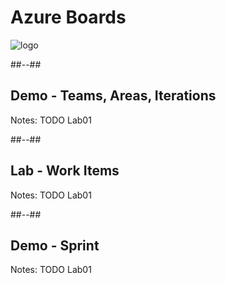<!-- .slide: class="transition bg-green" -->

# Azure Boards
![logo](./assets/images/services/boards/logo.svg)

##--##

## Demo - Teams, Areas, Iterations


Notes:
TODO Lab01

##--##

## Lab - Work Items


Notes:
TODO Lab01

##--##

## Demo - Sprint


Notes:
TODO Lab01
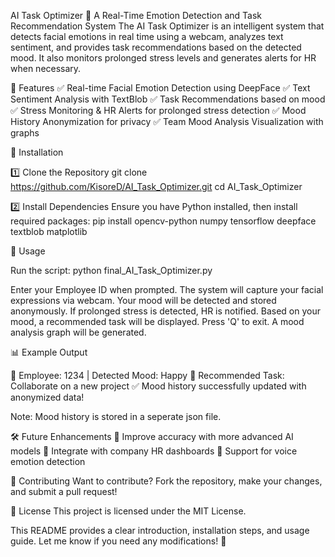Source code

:   AI Task Optimizer 🚀
A Real-Time Emotion Detection and Task Recommendation System
The AI Task Optimizer is an intelligent system that detects facial emotions in real time using a webcam, analyzes text sentiment, and provides task recommendations based on the detected mood. It also monitors prolonged stress levels and generates alerts for HR when necessary.

📌 Features
✅ Real-time Facial Emotion Detection using DeepFace
✅ Text Sentiment Analysis with TextBlob
✅ Task Recommendations based on mood
✅ Stress Monitoring & HR Alerts for prolonged stress detection
✅ Mood History Anonymization for privacy
✅ Team Mood Analysis Visualization with graphs

🔧 Installation

1️⃣ Clone the Repository
git clone https://github.com/KisoreD/AI_Task_Optimizer.git
cd AI_Task_Optimizer

2️⃣ Install Dependencies
Ensure you have Python installed, then install required packages:
pip install opencv-python numpy tensorflow deepface textblob matplotlib

🚀 Usage

Run the script:
python final_AI_Task_Optimizer.py

Enter your Employee ID when prompted.
The system will capture your facial expressions via webcam.
Your mood will be detected and stored anonymously.
If prolonged stress is detected, HR is notified.
Based on your mood, a recommended task will be displayed.
Press 'Q' to exit.
A mood analysis graph will be generated.

📊 Example Output

🧐 Employee: 1234 | Detected Mood: Happy
🎯 Recommended Task: Collaborate on a new project
✅ Mood history successfully updated with anonymized data!

Note: Mood history is stored in a seperate json file.

🛠 Future Enhancements
🔹 Improve accuracy with more advanced AI models
🔹 Integrate with company HR dashboards
🔹 Support for voice emotion detection

🤝 Contributing
Want to contribute? Fork the repository, make your changes, and submit a pull request!

📜 License
This project is licensed under the MIT License.

This README provides a clear introduction, installation steps, and usage guide. Let me know if you need any modifications! 🚀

- **What the exercise asks**
Skip the pictures, please, and transcribe only the lines from the beginning of the material through the one that contains "Detected Mood: Happy".

- **Exercise answer**
<!-- .slide: class="transition bg-green" -->

# Azure Boards
![logo](./assets/images/services/boards/logo.svg)

##--##

## Demo - Teams, Areas, Iterations


Notes:
TODO Lab01

##--##

## Lab - Work Items


Notes:
TODO Lab01

##--##

## Demo - Sprint


Notes:
TODO Lab01
Source code

:   AI Task Optimizer 🚀
A Real-Time Emotion Detection and Task Recommendation System
The AI Task Optimizer is an intelligent system that detects facial emotions in real time using a webcam, analyzes text sentiment, and provides task recommendations based on the detected mood. It also monitors prolonged stress levels and generates alerts for HR when necessary.

📌 Features
✅ Real-time Facial Emotion Detection using DeepFace
✅ Text Sentiment Analysis with TextBlob
✅ Task Recommendations based on mood
✅ Stress Monitoring & HR Alerts for prolonged stress detection
✅ Mood History Anonymization for privacy
✅ Team Mood Analysis Visualization with graphs

🔧 Installation

1️⃣ Clone the Repository
git clone https://github.com/KisoreD/AI_Task_Optimizer.git
cd AI_Task_Optimizer

2️⃣ Install Dependencies
Ensure you have Python installed, then install required packages:
pip install opencv-python numpy tensorflow deepface textblob matplotlib

🚀 Usage

Run the script:
python final_AI_Task_Optimizer.py

Enter your Employee ID when prompted.
The system will capture your facial expressions via webcam.
Your mood will be detected and stored anonymously.
If prolonged stress is detected, HR is notified.
Based on your mood, a recommended task will be displayed.
Press 'Q' to exit.
A mood analysis graph will be generated.

📊 Example Output

🧐 Employee: 1234 | Detected Mood: Happy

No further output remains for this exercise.